| ACTIVITY |
When transcribing the entries, keep each one exactly as it is.

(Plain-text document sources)
'''
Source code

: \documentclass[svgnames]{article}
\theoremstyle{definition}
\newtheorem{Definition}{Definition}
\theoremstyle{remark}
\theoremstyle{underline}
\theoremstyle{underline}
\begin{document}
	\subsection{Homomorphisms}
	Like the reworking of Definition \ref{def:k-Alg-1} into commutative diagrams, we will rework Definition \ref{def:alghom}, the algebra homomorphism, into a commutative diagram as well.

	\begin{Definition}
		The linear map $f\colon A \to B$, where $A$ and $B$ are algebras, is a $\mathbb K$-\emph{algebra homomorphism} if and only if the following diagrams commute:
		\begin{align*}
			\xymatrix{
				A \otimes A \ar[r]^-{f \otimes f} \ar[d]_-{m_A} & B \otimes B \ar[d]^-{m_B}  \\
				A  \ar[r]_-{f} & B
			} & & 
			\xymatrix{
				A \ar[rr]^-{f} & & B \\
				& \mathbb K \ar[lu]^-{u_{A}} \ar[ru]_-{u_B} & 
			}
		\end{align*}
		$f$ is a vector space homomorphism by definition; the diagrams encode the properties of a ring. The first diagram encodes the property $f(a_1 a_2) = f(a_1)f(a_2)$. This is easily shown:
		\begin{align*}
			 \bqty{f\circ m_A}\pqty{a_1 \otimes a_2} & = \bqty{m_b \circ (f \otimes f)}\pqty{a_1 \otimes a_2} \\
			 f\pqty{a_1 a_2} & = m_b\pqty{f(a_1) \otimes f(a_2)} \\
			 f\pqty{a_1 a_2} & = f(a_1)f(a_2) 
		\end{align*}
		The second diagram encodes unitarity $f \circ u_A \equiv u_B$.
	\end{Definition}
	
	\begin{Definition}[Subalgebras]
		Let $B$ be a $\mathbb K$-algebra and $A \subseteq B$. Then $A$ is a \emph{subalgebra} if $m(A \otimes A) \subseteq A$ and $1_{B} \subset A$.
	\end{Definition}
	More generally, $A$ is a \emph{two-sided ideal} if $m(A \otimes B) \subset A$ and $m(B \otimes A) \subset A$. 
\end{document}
'''
| YOUR RESPONSE |
Source code

: \documentclass[svgnames]{article}
\theoremstyle{definition}
\newtheorem{Definition}{Definition}
\theoremstyle{remark}
\theoremstyle{underline}
\theoremstyle{underline}
\begin{document}
	\subsection{Homomorphisms}
	Like the reworking of Definition \ref{def:k-Alg-1} into commutative diagrams, we will rework Definition \ref{def:alghom}, the algebra homomorphism, into a commutative diagram as well.

	\begin{Definition}
		The linear map $f\colon A \to B$, where $A$ and $B$ are algebras, is a $\mathbb K$-\emph{algebra homomorphism} if and only if the following diagrams commute:
		\begin{align*}
			\xymatrix{
				A \otimes A \ar[r]^-{f \otimes f} \ar[d]_-{m_A} & B \otimes B \ar[d]^-{m_B}  \\
				A  \ar[r]_-{f} & B
			} & & 
			\xymatrix{
				A \ar[rr]^-{f} & & B \\
				& \mathbb K \ar[lu]^-{u_{A}} \ar[ru]_-{u_B} & 
			}
		\end{align*}
		$f$ is a vector space homomorphism by definition; the diagrams encode the properties of a ring. The first diagram encodes the property $f(a_1 a_2) = f(a_1)f(a_2)$. This is easily shown:
		\begin{align*}
			 \bqty{f\circ m_A}\pqty{a_1 \otimes a_2} & = \bqty{m_b \circ (f \otimes f)}\pqty{a_1 \otimes a_2} \\
			 f\pqty{a_1 a_2} & = m_b\pqty{f(a_1) \otimes f(a_2)} \\
			 f\pqty{a_1 a_2} & = f(a_1)f(a_2) 
		\end{align*}
		The second diagram encodes unitarity $f \circ u_A \equiv u_B$.
	\end{Definition}
	
	\begin{Definition}[Subalgebras]
		Let $B$ be a $\mathbb K$-algebra and $A \subseteq B$. Then $A$ is a \emph{subalgebra} if $m(A \otimes A) \subseteq A$ and $1_{B} \subset A$.
	\end{Definition}
	More generally, $A$ is a \emph{two-sided ideal} if $m(A \otimes B) \subset A$ and $m(B \otimes A) \subset A$. 
\end{document}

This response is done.